[Stored items from a collection]
--- START ---

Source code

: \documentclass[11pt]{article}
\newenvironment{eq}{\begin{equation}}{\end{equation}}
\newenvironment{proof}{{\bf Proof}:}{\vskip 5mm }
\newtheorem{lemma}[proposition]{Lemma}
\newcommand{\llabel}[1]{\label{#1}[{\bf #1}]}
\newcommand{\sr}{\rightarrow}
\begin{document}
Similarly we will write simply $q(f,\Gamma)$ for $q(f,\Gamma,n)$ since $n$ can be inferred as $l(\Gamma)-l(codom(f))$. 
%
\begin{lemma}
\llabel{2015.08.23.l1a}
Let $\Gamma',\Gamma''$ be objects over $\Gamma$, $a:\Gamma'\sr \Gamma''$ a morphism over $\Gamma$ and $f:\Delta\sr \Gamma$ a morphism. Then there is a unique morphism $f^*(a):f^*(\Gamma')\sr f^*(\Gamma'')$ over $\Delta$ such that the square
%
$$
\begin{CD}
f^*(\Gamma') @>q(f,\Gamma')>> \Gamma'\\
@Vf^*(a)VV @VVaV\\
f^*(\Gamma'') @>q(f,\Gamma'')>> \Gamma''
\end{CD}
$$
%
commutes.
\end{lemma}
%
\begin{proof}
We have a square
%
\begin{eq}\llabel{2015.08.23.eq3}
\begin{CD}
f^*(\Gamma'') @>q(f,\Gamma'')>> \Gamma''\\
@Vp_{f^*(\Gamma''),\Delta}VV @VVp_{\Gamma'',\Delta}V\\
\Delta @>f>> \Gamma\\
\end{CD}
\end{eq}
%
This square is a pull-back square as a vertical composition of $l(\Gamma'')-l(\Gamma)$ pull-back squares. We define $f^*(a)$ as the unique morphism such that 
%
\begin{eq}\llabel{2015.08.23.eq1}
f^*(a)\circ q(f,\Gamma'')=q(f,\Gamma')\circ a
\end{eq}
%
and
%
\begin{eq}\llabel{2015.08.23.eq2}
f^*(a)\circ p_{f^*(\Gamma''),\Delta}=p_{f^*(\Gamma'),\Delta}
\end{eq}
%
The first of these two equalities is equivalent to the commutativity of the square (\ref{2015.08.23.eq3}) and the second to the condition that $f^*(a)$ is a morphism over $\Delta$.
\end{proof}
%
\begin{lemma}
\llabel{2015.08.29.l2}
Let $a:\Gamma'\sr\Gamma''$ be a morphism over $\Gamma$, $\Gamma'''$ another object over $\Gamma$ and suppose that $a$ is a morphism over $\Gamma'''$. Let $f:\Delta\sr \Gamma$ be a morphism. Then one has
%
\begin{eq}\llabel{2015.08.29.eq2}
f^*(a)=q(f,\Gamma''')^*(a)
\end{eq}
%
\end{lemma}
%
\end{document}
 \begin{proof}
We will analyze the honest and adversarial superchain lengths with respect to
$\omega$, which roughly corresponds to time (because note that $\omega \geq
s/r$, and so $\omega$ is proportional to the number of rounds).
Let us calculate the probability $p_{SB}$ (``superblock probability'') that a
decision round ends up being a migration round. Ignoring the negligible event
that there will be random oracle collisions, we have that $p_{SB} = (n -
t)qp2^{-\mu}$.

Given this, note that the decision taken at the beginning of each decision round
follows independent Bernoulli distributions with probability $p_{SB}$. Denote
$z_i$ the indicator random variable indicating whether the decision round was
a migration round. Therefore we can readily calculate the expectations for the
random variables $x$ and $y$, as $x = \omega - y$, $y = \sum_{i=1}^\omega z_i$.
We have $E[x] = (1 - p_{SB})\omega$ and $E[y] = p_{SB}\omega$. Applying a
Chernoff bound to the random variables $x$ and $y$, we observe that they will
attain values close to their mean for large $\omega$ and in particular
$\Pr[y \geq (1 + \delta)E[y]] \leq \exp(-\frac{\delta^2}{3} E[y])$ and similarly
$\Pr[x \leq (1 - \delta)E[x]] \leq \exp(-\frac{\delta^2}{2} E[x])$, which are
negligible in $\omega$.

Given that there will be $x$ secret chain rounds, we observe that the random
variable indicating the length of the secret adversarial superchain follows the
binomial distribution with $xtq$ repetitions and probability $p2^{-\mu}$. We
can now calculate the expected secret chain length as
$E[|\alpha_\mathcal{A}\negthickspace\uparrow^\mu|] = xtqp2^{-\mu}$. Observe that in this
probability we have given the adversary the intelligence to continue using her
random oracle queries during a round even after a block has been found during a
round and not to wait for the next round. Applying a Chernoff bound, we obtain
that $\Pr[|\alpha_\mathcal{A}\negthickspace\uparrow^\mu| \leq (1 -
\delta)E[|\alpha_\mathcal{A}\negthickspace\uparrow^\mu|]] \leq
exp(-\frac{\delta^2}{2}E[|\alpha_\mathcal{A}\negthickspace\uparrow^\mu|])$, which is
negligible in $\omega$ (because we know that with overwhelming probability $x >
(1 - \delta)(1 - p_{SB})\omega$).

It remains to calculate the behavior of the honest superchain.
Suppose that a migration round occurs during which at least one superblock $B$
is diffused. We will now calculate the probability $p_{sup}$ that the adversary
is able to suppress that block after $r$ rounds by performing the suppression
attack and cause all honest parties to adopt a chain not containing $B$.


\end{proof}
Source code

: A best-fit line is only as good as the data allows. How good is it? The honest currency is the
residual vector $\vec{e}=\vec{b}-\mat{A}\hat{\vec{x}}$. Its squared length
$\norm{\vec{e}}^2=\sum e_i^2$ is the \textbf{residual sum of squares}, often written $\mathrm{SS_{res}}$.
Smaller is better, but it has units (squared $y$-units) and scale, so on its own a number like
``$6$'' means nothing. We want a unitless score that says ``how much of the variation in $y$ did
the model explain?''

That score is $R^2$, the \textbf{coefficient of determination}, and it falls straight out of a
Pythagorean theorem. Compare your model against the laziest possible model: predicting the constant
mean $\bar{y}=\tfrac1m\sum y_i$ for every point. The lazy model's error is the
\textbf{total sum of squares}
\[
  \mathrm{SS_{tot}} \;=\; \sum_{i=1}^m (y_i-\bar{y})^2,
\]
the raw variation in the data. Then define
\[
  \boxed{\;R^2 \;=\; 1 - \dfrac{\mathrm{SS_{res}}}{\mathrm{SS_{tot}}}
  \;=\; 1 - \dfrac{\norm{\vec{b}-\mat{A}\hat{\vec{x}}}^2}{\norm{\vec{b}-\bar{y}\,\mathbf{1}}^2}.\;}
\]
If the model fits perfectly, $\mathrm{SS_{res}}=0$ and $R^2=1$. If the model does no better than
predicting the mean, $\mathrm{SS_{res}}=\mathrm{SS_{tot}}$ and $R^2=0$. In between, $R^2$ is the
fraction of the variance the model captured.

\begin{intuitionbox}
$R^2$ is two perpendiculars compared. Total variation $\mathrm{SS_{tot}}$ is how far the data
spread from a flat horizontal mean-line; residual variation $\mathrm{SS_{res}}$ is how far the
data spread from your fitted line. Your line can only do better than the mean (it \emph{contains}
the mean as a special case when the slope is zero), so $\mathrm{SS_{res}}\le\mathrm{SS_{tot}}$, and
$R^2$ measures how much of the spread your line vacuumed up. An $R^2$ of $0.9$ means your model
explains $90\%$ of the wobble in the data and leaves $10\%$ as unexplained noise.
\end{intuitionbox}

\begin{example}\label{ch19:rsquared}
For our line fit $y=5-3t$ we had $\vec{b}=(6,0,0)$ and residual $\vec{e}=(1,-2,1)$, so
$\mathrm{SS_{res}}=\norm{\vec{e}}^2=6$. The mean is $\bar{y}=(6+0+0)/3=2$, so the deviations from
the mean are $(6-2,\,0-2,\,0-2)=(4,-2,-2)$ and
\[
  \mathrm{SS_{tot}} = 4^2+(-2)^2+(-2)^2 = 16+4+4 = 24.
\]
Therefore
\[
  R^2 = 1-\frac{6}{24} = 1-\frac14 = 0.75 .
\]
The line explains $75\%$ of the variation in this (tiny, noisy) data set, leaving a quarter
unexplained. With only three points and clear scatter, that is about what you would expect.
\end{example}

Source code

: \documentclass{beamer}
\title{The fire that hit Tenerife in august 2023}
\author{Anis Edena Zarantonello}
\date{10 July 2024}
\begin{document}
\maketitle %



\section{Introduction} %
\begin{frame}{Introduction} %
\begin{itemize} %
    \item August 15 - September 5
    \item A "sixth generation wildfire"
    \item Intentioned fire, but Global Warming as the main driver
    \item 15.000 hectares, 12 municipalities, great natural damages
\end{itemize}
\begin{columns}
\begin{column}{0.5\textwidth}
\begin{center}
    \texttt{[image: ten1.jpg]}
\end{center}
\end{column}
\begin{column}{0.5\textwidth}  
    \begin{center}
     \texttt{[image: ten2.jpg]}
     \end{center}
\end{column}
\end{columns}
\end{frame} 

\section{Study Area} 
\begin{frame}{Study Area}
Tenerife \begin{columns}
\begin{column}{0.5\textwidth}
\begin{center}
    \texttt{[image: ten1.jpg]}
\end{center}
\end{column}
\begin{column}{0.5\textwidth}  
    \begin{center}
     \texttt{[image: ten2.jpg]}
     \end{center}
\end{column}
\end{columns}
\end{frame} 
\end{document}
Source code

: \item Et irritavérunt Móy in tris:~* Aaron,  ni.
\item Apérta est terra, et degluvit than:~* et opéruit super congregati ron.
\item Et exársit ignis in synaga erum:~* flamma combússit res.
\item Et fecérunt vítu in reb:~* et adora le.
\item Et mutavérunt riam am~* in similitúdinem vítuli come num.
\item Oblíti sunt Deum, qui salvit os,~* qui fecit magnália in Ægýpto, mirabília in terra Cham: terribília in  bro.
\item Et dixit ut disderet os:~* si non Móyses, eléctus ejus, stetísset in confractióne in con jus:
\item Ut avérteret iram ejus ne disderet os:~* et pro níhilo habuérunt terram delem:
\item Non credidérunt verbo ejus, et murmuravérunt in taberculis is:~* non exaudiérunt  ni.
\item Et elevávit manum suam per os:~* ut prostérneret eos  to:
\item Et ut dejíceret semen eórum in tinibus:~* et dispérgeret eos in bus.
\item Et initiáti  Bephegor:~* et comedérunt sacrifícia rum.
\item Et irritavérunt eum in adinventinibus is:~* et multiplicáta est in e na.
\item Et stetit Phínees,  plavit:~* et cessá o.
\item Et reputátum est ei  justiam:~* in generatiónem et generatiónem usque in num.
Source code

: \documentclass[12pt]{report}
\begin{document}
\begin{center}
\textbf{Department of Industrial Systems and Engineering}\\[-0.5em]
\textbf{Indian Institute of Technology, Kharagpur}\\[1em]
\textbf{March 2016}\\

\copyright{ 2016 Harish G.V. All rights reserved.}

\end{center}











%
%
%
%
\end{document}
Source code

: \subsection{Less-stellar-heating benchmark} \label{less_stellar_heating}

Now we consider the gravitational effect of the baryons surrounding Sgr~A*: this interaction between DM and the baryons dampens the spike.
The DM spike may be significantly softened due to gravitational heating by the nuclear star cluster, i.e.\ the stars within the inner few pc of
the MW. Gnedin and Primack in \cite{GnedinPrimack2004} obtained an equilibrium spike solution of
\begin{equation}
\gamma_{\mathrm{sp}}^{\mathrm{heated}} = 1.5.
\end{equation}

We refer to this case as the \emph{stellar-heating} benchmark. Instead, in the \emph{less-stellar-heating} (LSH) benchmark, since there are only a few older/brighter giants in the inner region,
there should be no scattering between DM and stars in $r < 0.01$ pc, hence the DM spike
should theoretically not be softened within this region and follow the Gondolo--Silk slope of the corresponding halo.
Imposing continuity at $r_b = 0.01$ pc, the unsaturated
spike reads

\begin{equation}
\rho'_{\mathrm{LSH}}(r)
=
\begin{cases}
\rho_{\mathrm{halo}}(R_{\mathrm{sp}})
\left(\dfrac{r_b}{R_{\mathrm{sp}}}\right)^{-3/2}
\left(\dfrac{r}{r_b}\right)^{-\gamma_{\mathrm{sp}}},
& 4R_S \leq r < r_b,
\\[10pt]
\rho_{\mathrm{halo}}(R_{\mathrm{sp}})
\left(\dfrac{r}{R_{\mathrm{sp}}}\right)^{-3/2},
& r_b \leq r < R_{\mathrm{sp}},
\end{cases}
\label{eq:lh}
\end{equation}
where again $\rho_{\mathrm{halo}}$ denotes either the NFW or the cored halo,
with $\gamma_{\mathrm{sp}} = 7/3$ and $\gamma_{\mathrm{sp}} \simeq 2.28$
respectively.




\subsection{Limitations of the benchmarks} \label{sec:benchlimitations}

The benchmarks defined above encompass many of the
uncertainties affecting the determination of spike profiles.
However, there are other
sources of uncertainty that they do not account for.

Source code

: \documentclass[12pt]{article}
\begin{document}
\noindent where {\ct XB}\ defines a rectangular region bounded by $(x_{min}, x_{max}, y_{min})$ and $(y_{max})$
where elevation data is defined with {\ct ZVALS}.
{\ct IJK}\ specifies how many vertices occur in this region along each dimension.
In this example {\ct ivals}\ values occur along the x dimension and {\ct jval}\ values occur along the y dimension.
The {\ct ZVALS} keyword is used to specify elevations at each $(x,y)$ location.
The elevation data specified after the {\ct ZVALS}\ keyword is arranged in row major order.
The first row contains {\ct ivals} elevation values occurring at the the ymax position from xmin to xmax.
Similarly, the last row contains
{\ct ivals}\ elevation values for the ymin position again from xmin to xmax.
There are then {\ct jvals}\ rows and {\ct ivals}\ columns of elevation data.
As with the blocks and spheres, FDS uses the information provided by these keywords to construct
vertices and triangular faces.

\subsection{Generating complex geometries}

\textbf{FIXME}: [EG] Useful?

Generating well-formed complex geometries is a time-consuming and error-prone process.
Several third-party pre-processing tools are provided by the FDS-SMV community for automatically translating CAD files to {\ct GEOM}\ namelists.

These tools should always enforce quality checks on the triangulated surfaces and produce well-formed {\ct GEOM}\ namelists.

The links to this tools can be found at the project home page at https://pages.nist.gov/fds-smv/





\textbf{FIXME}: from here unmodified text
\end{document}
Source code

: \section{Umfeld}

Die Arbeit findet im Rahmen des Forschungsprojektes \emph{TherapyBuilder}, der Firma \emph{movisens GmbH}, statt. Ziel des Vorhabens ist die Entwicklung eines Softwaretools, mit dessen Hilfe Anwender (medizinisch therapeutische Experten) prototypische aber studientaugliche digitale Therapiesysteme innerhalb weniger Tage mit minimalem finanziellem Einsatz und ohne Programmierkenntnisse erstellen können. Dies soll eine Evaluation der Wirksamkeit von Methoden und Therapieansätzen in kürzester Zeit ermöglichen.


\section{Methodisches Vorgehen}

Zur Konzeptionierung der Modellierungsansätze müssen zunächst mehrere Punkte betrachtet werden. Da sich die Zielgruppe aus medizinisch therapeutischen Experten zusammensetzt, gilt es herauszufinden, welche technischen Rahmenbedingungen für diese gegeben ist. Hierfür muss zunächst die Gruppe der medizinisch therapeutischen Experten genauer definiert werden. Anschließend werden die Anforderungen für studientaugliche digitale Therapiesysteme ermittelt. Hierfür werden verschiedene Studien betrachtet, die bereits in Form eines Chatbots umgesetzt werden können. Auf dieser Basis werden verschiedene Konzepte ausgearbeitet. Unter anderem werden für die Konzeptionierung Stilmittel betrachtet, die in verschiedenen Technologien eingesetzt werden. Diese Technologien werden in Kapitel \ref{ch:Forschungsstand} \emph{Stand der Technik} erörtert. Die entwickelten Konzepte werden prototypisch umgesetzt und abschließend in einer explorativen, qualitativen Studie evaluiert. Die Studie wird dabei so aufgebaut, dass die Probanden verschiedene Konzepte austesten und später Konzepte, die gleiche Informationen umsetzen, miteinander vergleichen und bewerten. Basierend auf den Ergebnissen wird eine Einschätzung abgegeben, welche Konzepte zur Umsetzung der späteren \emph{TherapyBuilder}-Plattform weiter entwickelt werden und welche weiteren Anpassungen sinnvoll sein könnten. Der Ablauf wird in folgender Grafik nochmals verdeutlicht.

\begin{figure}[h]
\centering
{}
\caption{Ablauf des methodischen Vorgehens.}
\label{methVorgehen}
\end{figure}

--- END ---

- [Exercise requirements]
Your answer should be the lines above, from the line containing "Smaller is better, but" up to and including the line containing "far the data", reproduced exactly and with nothing else.

- [Answer to this problem]
Smaller is better, but it has units (squared $y$-units) and scale, so on its own a number like
``$6$'' means nothing. We want a unitless score that says ``how much of the variation in $y$ did
the model explain?''

That score is $R^2$, the \textbf{coefficient of determination}, and it falls straight out of a
Pythagorean theorem. Compare your model against the laziest possible model: predicting the constant
mean $\bar{y}=\tfrac1m\sum y_i$ for every point. The lazy model's error is the
\textbf{total sum of squares}
\[
  \mathrm{SS_{tot}} \;=\; \sum_{i=1}^m (y_i-\bar{y})^2,
\]
the raw variation in the data. Then define
\[
  \boxed{\;R^2 \;=\; 1 - \dfrac{\mathrm{SS_{res}}}{\mathrm{SS_{tot}}}
  \;=\; 1 - \dfrac{\norm{\vec{b}-\mat{A}\hat{\vec{x}}}^2}{\norm{\vec{b}-\bar{y}\,\mathbf{1}}^2}.\;}
\]
If the model fits perfectly, $\mathrm{SS_{res}}=0$ and $R^2=1$. If the model does no better than
predicting the mean, $\mathrm{SS_{res}}=\mathrm{SS_{tot}}$ and $R^2=0$. In between, $R^2$ is the
fraction of the variance the model captured.

\begin{intuitionbox}
$R^2$ is two perpendiculars compared. Total variation $\mathrm{SS_{tot}}$ is how far the data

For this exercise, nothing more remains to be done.